Artist IncubatingDOOSAN Curator Workshop

Seminar Ⅱ - Sunghui Lee

May.20.2023

Seminar Ⅱ -  Exhibition Methodologies : Sunghui Lee

 

 

 


Curator Sunghui Lee, whose favorite form of writing is the novel, has developed an exhibition methodology comparable to the mystery genre in fiction. Even though they lack characters or incidents involving criminals or murders, Lee’s exhibitions are born from a curiosity that is similar to how a detective might follow clues to solve a mystery. In Lee’s exhibition methodology, a small clue holds the key to a greater world. This path differs from methods that begin with a macroscopic viewpoint and zoom in to focus on microscopic aspects. Lee’s stories inspired me to imagine how it might be to plan exhibitions that start from ordinary, fragmented parts and expand to present the whole picture. 

 

- Seunga You (DCW 2023)

 

 


In the second seminar, Sunghui Lee talked about the exhibitions she curated in the past, some 10 years back in 2012. Exhibitions like A Cabinet in the Washing Machine and Our Hesitant Dialogues, inspired by the personal networks and stories existing between the curator and participating artists, create new narratives and networks as they are brought into a public space to encounter anonymous people. As personal relationships become public, they become more intimate or fraught and the individuals either misunderstand or gain a deeper understanding of each other. Even after curating countless exhibitions for more than 10 years, Lee remains committed to focusing on her inner voice rather than on the larger stories happening outside. Lee claims that the important thing is to find “meaning within oneself” because being satisfied or finding conviction are often the most crucial and difficult tasks.  

 

- Sangyeop Rhii (DCW 2023)

 


Where do exhibitions begin? Is it acceptable for exhibitions to begin with inner utterance? I ask these questions often. The seminar with curator Sunghui Lee provided a solution to such abstract questions that are usually left unanswered. Lee shared her curatorial and personal experiences related to the exhibition, Art Sonje Open Call #2: Our Hesitant Dialogues (2013). These days, my biggest interests lie in “(human/non-human) aging” and “finitude of time and space,” but before the seminar, it never occurred to me to explore these subjects through my parents.

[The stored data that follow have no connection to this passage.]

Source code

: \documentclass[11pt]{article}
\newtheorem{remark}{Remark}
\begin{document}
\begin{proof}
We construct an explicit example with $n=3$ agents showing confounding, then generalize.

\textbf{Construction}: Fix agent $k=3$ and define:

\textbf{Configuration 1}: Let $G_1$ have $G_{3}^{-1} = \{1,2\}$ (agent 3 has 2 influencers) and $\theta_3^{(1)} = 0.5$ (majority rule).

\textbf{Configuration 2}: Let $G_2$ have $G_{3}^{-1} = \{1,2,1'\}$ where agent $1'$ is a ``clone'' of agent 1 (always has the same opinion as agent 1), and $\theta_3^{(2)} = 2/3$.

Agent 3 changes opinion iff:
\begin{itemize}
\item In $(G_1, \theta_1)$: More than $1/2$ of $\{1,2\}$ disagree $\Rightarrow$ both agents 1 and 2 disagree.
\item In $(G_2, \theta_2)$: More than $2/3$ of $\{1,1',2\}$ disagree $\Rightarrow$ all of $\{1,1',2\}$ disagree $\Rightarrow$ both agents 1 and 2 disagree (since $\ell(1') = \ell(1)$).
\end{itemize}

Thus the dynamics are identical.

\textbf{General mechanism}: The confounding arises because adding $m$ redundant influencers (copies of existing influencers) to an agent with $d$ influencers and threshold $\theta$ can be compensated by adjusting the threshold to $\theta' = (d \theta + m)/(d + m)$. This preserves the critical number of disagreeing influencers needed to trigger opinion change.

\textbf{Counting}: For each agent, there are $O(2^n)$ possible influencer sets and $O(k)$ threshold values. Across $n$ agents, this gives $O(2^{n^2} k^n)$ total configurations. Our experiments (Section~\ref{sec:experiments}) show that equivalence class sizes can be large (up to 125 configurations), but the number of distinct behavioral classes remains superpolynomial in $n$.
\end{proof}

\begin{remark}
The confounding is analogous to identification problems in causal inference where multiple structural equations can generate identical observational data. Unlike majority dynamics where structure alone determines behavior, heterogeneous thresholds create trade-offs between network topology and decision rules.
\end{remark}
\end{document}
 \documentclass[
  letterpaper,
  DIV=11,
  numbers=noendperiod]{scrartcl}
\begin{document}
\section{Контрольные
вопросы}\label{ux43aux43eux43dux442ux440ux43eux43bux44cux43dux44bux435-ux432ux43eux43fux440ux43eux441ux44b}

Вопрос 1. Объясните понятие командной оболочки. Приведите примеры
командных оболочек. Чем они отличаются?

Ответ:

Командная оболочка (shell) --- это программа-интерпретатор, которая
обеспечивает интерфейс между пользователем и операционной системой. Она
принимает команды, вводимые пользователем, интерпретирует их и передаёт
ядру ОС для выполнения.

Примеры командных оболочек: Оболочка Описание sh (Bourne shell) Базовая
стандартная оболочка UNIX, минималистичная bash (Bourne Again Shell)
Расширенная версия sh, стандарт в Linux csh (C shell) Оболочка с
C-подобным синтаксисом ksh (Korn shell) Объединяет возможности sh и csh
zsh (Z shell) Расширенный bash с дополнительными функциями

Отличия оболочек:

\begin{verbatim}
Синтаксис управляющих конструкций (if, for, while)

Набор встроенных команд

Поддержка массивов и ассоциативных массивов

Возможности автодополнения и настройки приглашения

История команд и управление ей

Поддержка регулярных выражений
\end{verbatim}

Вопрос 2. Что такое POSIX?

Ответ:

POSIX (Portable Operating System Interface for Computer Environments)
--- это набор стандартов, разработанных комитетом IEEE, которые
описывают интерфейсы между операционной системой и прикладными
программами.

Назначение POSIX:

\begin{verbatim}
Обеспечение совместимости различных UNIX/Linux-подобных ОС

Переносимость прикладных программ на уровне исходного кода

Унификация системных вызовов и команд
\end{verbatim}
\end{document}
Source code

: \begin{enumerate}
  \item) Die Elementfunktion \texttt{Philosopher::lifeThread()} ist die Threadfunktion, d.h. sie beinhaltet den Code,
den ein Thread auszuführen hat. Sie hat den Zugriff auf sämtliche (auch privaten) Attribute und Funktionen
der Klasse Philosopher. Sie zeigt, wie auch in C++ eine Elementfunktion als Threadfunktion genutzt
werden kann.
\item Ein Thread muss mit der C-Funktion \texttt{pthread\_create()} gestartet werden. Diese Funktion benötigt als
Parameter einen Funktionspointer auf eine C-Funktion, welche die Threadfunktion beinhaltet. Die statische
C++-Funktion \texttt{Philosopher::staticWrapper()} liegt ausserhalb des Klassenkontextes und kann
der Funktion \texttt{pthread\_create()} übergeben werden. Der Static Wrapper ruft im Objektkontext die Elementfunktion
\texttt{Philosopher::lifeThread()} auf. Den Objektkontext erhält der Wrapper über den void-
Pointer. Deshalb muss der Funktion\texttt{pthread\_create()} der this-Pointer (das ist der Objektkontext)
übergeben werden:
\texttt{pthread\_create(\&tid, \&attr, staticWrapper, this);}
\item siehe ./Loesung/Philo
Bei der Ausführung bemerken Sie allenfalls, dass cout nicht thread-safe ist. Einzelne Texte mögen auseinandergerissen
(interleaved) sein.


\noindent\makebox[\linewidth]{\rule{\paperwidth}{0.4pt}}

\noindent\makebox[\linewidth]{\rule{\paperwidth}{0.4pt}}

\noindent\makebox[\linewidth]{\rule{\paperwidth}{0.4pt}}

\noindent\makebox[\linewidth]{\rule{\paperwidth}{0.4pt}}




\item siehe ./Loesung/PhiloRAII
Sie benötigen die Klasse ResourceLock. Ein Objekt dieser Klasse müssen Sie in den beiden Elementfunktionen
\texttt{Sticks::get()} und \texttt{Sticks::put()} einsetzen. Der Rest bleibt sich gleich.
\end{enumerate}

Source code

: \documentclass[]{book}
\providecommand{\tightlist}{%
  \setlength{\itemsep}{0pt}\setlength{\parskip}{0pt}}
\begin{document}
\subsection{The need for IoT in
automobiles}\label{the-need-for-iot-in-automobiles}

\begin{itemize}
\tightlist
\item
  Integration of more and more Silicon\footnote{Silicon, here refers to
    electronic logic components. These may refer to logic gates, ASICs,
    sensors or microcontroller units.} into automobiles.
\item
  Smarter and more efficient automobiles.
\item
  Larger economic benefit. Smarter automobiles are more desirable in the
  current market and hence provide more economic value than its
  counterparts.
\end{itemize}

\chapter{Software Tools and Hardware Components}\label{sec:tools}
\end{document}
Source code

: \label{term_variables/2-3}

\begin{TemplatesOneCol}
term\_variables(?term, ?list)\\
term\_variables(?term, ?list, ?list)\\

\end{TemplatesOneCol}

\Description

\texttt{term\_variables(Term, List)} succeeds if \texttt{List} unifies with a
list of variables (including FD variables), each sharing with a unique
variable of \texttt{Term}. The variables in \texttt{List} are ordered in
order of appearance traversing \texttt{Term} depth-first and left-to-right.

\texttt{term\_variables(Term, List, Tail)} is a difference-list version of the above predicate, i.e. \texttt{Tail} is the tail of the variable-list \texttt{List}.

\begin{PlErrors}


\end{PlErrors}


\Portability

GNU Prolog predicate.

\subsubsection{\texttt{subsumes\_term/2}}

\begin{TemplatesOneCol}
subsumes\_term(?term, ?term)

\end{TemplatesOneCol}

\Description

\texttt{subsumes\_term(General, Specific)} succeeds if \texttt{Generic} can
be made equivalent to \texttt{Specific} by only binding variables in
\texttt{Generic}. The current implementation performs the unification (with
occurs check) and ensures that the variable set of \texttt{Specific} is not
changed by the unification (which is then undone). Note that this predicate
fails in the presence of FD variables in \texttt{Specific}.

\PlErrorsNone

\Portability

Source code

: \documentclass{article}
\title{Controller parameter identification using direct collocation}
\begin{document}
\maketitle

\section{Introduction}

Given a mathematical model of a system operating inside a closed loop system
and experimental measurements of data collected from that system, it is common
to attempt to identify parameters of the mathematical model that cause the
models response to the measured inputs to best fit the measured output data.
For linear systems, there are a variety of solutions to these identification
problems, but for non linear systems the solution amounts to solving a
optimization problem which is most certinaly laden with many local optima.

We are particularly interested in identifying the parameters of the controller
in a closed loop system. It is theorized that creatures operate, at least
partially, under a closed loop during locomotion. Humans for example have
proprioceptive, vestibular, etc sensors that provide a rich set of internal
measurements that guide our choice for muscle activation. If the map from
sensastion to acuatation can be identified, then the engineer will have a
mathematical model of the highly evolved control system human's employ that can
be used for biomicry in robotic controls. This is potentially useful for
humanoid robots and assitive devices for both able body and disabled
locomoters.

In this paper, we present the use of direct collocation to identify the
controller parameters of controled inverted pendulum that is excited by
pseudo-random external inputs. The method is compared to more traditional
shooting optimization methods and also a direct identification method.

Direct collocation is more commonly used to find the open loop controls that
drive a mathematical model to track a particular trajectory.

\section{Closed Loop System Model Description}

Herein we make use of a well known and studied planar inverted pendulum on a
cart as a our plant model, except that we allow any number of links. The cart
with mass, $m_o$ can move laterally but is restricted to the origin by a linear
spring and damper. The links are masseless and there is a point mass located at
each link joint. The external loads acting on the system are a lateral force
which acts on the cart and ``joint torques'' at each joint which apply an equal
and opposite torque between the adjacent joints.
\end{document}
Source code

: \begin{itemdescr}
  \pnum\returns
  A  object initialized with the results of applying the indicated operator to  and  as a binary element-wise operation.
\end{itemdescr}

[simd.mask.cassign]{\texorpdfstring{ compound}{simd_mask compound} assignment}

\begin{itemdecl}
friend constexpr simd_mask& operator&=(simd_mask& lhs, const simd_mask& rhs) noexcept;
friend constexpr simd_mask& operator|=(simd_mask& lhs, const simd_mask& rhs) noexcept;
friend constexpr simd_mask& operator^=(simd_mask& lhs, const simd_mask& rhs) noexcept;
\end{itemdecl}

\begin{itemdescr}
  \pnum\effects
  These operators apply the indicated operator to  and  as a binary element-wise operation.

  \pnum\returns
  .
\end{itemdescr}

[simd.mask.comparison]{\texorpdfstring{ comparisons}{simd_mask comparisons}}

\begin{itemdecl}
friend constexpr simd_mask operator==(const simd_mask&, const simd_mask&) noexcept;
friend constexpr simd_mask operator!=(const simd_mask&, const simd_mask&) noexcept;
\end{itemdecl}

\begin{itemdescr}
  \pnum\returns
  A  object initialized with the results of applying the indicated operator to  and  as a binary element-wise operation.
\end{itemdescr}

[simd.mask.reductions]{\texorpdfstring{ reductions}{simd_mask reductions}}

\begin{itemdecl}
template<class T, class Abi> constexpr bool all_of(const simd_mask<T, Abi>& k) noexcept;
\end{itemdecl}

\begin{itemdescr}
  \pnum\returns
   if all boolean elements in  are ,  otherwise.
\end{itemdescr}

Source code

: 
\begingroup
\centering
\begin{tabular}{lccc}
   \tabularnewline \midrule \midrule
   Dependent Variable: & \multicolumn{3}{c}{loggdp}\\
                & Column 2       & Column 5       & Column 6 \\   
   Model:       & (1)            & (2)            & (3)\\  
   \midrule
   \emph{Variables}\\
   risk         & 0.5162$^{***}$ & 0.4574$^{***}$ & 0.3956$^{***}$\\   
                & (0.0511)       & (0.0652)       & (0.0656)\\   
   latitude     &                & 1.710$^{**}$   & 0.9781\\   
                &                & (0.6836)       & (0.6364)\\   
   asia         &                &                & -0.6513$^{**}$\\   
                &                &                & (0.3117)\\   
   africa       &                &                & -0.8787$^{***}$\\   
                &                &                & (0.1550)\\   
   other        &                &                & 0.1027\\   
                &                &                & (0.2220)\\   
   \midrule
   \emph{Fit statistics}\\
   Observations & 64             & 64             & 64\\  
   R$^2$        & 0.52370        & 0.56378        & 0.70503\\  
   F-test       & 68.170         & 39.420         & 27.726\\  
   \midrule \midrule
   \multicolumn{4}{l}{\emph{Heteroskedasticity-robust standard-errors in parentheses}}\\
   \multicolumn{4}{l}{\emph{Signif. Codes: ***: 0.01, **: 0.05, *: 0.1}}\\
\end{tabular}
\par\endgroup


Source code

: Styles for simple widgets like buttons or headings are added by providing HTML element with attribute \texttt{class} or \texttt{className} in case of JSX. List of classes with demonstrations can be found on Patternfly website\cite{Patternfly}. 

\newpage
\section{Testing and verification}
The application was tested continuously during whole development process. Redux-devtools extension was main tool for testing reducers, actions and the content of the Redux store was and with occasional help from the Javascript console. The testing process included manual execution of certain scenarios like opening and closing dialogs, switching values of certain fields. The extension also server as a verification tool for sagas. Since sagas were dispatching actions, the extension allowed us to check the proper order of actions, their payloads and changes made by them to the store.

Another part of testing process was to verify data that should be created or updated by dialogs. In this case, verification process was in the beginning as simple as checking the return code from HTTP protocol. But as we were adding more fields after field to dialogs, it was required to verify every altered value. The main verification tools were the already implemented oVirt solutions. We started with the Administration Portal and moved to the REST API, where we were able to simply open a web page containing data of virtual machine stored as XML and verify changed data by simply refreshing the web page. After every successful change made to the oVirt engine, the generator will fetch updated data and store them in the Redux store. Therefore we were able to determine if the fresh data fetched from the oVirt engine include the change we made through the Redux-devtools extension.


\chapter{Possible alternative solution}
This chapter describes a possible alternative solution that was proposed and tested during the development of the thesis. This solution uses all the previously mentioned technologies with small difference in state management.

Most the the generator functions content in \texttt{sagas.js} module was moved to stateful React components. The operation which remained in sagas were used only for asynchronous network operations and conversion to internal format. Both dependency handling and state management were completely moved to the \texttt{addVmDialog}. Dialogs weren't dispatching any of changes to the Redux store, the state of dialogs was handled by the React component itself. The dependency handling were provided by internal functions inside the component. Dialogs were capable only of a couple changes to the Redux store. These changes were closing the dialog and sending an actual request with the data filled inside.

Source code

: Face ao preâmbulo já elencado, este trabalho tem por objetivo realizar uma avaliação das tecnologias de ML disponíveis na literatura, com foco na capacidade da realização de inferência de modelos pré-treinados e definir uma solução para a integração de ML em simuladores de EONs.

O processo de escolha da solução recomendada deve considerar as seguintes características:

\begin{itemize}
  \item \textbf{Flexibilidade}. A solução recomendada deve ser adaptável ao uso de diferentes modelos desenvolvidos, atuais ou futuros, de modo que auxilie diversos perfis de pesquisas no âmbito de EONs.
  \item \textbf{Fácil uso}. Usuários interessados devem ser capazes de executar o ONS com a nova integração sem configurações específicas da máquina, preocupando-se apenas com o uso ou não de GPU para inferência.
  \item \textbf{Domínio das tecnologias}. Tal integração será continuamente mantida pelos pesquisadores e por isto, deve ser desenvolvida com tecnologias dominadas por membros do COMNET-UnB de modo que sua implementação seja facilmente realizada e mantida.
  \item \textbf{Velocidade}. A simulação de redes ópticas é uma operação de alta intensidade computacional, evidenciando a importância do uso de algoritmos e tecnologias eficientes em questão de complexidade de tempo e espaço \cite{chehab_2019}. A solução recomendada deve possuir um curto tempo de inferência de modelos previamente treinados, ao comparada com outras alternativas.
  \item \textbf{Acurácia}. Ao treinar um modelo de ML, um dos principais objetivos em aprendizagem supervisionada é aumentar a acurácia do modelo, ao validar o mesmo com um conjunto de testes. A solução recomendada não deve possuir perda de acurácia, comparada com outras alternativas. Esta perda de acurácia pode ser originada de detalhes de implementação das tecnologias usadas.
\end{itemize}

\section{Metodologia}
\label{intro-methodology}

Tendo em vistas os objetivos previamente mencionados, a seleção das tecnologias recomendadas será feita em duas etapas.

Despite them being the people with whom I share the closest relationship, they also feel somewhat distant at the same time. 

 

Artists are intent on communicating with strangers and society, but neglect communicating about art with their parents, with whom they often have the closest relationship. Many artists in their 30s are going through the important stage of building their careers but by not sharing this experience with their parents, they are missing out on the opportunity to understand each other’s lives. However, the time that they can share with their parents is finite.—Sunghui Lee   

 

This passage would still hold true if the word “artists” was replaced with “curators.” Now that I’m close to my thirties, I often miss my father’s calls. I try to imagine the ambiguous professional roles and functions that Lee must have experienced while preparing the exhibition So-Nyeon-I-Ro Hak-Nan-Seong(少年易老學難成; Youth Grow Old with Ease; but Achieve Studies with Difficulty).
The act of creating art and that of curating art serve as different points of “resolution.” A curator is someone who places artworks and artists within a space and then quietly watches over that process like a royal guard. Are “curators” then simply people who put things in place? I imagine that curating is more about composing a thesis by bringing the inner curiosities and images one wants to see, out to meet the external world.